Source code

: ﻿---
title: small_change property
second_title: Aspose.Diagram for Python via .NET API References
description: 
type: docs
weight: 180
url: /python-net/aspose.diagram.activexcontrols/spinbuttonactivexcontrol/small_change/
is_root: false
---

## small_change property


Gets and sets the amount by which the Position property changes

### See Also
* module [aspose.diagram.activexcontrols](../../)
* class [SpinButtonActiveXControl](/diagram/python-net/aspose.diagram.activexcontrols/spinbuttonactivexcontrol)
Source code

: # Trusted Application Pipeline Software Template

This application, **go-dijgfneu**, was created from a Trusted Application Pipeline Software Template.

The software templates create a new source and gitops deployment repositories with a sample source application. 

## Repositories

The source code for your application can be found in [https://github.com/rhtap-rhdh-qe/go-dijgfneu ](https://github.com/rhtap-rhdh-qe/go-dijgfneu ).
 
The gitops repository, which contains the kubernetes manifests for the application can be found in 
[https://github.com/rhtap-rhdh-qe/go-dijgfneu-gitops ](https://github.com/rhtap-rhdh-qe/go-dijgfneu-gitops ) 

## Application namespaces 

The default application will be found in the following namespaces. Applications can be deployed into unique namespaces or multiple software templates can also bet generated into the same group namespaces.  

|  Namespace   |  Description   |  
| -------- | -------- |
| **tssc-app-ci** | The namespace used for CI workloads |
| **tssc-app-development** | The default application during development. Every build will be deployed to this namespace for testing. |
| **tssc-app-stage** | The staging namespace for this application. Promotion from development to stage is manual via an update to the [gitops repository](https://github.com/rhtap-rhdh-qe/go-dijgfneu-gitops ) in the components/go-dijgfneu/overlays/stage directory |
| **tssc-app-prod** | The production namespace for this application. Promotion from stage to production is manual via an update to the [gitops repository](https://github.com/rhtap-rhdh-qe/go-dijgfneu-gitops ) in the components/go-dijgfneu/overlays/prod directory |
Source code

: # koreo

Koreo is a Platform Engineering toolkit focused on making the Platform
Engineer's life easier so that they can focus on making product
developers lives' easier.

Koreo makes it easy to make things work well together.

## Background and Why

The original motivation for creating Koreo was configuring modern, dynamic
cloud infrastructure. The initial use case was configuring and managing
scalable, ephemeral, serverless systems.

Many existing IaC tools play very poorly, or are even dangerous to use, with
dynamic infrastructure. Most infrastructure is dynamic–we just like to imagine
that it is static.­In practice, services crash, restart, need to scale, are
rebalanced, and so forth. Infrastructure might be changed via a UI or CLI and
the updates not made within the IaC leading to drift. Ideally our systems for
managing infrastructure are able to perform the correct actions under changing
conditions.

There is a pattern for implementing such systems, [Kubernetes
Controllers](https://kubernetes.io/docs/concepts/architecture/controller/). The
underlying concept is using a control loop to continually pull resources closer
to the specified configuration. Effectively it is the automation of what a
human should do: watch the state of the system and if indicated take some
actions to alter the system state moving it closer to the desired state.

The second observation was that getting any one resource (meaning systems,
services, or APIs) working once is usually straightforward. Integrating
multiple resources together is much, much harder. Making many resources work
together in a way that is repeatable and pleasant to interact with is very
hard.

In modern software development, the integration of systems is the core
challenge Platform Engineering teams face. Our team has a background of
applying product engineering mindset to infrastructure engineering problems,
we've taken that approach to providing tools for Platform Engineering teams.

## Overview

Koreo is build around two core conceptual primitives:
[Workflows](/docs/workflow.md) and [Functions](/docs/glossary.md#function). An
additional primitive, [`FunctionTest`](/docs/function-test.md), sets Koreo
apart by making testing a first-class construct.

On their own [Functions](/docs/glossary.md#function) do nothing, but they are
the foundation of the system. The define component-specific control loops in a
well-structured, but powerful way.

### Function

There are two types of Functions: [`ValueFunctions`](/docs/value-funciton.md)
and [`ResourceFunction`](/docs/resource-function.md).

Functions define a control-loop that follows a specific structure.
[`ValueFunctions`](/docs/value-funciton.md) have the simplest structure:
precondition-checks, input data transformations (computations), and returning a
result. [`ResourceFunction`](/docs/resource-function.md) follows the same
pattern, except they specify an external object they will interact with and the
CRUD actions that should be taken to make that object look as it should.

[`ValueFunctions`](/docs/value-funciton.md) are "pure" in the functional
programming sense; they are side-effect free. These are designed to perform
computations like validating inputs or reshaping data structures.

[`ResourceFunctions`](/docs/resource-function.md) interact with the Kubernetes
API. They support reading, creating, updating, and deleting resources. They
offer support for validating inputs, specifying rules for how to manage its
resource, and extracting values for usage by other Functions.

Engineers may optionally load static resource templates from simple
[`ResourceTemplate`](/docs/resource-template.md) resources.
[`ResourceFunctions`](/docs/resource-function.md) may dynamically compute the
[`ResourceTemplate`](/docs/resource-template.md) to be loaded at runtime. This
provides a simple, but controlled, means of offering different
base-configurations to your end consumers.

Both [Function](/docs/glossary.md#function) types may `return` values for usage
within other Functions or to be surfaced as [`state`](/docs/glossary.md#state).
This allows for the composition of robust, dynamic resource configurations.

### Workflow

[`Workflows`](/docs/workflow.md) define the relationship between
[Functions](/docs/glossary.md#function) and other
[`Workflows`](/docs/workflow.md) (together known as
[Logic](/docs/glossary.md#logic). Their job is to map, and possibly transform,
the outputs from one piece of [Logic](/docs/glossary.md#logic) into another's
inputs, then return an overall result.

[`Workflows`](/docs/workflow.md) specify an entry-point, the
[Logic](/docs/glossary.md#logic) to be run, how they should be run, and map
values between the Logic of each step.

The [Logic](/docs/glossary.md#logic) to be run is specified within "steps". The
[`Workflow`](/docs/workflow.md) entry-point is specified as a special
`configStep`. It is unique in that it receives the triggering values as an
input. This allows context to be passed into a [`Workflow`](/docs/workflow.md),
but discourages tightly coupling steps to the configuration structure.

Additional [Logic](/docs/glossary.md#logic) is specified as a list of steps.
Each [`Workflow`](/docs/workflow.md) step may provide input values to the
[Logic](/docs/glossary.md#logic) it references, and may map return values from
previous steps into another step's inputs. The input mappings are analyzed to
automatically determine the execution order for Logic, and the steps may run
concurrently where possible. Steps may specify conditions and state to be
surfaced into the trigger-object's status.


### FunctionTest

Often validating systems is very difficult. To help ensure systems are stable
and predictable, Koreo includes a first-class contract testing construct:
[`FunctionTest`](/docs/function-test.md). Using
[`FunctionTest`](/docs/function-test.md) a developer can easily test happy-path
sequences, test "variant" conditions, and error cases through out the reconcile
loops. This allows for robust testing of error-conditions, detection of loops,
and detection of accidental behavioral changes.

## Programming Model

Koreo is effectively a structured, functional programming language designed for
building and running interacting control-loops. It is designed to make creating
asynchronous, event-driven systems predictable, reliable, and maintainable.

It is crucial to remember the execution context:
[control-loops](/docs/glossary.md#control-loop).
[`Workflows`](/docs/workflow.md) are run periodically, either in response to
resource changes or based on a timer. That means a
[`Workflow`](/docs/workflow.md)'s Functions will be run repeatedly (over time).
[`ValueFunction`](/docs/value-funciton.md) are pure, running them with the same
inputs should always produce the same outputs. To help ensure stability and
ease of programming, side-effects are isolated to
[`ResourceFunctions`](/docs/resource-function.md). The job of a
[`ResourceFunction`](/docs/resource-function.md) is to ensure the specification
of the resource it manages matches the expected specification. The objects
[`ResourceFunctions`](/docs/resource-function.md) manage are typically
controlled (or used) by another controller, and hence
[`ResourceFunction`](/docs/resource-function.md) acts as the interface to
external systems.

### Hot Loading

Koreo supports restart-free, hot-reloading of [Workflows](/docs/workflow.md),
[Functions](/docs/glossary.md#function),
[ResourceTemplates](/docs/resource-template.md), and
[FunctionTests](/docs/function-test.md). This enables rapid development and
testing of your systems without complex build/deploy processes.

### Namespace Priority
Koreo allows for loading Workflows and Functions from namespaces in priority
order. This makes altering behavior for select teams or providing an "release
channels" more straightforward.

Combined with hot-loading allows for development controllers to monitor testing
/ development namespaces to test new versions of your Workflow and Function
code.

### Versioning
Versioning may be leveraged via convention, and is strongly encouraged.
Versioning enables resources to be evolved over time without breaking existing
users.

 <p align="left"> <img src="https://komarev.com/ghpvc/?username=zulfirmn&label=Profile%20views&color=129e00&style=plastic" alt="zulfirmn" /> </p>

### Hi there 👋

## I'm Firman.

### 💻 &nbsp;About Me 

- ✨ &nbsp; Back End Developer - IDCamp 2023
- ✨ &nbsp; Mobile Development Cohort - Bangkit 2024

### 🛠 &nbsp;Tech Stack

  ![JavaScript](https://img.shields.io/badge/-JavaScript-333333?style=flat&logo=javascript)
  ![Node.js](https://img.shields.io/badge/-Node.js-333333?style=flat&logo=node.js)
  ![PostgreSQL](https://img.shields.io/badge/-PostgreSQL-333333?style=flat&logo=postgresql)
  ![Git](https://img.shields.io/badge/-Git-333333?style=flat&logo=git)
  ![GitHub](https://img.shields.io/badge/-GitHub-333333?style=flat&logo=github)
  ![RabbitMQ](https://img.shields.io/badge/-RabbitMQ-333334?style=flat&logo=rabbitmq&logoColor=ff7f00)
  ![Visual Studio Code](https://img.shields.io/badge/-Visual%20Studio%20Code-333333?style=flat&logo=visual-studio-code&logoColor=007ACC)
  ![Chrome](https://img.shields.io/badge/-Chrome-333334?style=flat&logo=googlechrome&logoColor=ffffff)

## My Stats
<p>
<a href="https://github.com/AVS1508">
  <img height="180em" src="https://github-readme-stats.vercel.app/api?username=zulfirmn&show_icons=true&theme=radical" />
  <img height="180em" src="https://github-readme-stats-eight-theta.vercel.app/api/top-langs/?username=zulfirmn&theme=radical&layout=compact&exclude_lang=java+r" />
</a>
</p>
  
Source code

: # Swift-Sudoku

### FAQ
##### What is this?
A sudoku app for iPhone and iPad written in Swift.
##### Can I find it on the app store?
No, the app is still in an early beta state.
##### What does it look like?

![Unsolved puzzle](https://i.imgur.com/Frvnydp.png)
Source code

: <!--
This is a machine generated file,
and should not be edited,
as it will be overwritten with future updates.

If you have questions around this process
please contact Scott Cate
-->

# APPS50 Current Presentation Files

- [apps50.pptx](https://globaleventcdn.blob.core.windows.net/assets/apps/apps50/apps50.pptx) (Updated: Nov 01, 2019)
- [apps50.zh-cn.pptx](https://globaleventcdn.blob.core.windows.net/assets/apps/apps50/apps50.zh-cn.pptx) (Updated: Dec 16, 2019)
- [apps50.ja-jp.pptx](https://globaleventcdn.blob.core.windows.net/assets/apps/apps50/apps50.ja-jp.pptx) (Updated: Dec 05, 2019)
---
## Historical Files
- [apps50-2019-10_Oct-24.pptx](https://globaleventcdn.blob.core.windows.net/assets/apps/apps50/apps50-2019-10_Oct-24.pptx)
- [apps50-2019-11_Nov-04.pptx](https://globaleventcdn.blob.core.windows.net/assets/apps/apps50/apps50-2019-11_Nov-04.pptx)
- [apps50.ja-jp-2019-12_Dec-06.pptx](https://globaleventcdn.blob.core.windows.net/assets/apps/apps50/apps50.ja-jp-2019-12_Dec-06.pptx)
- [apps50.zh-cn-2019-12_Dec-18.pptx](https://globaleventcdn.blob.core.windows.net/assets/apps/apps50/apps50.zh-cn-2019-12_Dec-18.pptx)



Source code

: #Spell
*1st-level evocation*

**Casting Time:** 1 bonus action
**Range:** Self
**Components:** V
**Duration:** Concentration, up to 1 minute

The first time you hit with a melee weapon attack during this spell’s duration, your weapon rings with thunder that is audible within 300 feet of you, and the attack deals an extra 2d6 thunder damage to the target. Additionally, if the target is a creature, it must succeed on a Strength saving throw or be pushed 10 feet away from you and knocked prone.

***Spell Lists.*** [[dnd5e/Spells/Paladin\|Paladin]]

## What the exercise asks
The line above containing "CI workloads |", the line containing "for testing. |", and every line between them are to be transcribed exactly; no other line is wanted.

## Answer for the task
| **tssc-app-ci** | The namespace used for CI workloads |
| **tssc-app-development** | The default application during development. Every build will be deployed to this namespace for testing. |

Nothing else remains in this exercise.